Artificial Intelligence to Perform Real-Time Diagnostics of Organoids

As far as organoid manufacturing is concerned, bioprinting technology streamlines the making and maintenance of complicated biological 3D shapes and structures and enables standardization and quality control at the time of production.

Artificial Intelligence to Perform Real-Time Diagnostics of Organoids
Standardized organoids produced by bioprinting combined with artificial intelligence promise to replace experimental animals as disease models and for drug screening. Image Credit: Cyborg and Bionic Systems

The addition of artificial intelligence, which could validate the product potential in the manufacturing process, enables a highly standardized source of cells for the organoid concerning function, viability, etc.

Alternatively, bioprinting integrated with artificial intelligence has been anticipated to execute real-time diagnostics of organoids and eventually achieve high-quality homogenized in vitro models.

Professor Hyungseok Lee, from the Department of Mechanical and Biomedical Engineering at Kangwon National University, presented his viewpoints on the future progress of organoid manufacturing on March 6th, 2023, in the journal Cyborg and Bionic Systems.

Organoids that have the potential to self-organize and assemble consist of an extensive range of research and application outlooks. Besides the majority of the fundamental simulation of human organ development that could not be studied in animal models, organoids could also replicate human pathology rather than animals to finish the research.

Due to the comfortable customization of cell sources, organoids can be utilized as “stand-ins” for clinical patients to personally anticipate the best therapeutic agents.

Such an extensively utilized organoid is experiencing the hardships of standardizing its production. As a result of the differences in culture, experimenter, and cellular conditions, the organoid, while allowing disease modeling, loses the potential to exhibit rigorously consistent properties for application in screening new drugs, particularly in the process of quantification.

Retaining all nutrients, growth factors, and metabolites in constant equilibrium is a technical difficulty during organoid growth. This could lead to discrepancies with the actual target tissue.

Bioprinting, particularly extrusion bioprinting, allows standardized manufacturing of organoid components with complicated cellular composition and structure, regulating the quality and reducing human intervention.

Bioprinting technology could also assist in the automation of manufacturing processes. High resolution is the vital key for bioprinting organoids, which has been anticipated to identify the fabrication of vascularized organoids with perfusion networks and defeat the restriction of passive transport of substances.

Artificial intelligence is gaining huge attention for its potential to track and regulate the quality of the eventual exploited object.

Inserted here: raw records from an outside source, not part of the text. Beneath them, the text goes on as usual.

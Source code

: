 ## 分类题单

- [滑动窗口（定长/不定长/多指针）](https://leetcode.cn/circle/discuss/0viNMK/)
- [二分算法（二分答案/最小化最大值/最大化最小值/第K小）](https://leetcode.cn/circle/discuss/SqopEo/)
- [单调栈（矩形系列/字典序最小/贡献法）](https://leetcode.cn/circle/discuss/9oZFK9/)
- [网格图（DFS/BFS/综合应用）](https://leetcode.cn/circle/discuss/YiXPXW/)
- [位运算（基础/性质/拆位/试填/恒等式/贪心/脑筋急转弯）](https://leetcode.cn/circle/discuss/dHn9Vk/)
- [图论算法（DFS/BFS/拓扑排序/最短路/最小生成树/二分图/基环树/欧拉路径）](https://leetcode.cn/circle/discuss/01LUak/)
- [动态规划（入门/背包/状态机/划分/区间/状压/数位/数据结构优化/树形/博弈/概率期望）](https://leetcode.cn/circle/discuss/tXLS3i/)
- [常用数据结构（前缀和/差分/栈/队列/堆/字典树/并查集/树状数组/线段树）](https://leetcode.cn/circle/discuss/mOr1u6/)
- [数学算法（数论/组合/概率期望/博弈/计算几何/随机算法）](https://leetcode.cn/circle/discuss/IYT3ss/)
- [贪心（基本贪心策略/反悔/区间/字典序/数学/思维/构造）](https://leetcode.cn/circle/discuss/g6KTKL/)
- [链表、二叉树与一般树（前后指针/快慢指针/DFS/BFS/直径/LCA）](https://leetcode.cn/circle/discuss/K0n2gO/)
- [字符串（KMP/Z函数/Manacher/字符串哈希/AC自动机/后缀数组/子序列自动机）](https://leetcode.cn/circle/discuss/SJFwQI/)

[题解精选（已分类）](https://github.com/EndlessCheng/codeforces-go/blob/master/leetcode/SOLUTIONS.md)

The bioprinting process applies to make organoids track cell status and printed structures in real-time, offering feedback for fine printing to guarantee resolution. This is the future direction of this type of organ manufacturing prospects for modeling complicated diseases and combinatorial testing of new drugs.

Journal Reference:

Lee, H., (2023) Engineering In vitro Models: Bioprinting of Organoids with Artificial Intelligence. Cyborg and Bionic Systems.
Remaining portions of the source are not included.